I don’t think it would surprise anyone to learn that Gary U.S. Bonds is not his real name. Gary was born Gary Anderson in 1939 in Jacksonville, Florida. He started singing publicly in church but when his family moved to Virginia, Gary started a vocal group he called The Turks. They were a doo-wop group and were, largely, street singers.
Gary got his first break when he met Frank Guida who owned the record label Legrand Records. His first record for Legrand was a country song called “New Orleans.” When Gary recorded it sounded nothing like country. When Gary saw the physical record, he was surprised to find that the singer was listed as U.S. Bonds. It turns out the Guida ate lunch at a nearby delicatessen and there were posters on the wall advertising savings bonds. Apparently, that was the inspiration for the name.
“New Orleans” did well enough (peaking at number six,) that a follow up was ordered/ One day Gary was in the studio with a group called The Church Street Five and they were working on a song they called “A Night With Daddy G.” Daddy G was one of the members of the Church Street Five. This song was an instrumental and Gary thought it would be cool to put words to it. “Quarter to Three” was born.

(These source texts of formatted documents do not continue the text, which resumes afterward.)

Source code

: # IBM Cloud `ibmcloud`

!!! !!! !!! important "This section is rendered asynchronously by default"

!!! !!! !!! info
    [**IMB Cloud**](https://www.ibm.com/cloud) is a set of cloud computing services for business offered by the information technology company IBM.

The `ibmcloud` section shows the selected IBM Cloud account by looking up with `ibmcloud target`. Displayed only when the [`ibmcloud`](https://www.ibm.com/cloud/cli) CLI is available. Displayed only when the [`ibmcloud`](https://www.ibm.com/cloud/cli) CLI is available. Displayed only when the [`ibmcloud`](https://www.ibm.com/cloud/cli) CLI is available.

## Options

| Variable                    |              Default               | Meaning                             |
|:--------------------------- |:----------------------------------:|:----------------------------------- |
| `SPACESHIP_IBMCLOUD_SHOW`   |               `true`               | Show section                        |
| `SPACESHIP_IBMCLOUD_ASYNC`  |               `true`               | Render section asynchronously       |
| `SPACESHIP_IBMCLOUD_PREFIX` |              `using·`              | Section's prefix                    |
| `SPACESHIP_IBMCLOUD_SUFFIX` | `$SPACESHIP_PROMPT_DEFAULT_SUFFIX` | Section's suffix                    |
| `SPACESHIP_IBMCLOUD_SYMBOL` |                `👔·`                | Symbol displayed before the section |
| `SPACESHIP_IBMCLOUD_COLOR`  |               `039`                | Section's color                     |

The legend behind this song is that they started working on it about 10 P.M. when most of the group was drunk. The party sound you hear in the song is really a party going on in the studio. Gary had to sing his part in the bathroom, so the microphone could pick up his voice over the ruckus that was going on.
“Quarter to Three” is included on the list of The Rock and Roll Hall of Fame’s 500 Songs That Shaped Rock and Roll.
“Quarter to Three” entered the pop chart on June 5, 1961 and spent two weeks at number one. It was the only number one that Gary Anderson had. He did keep performing for most of his life.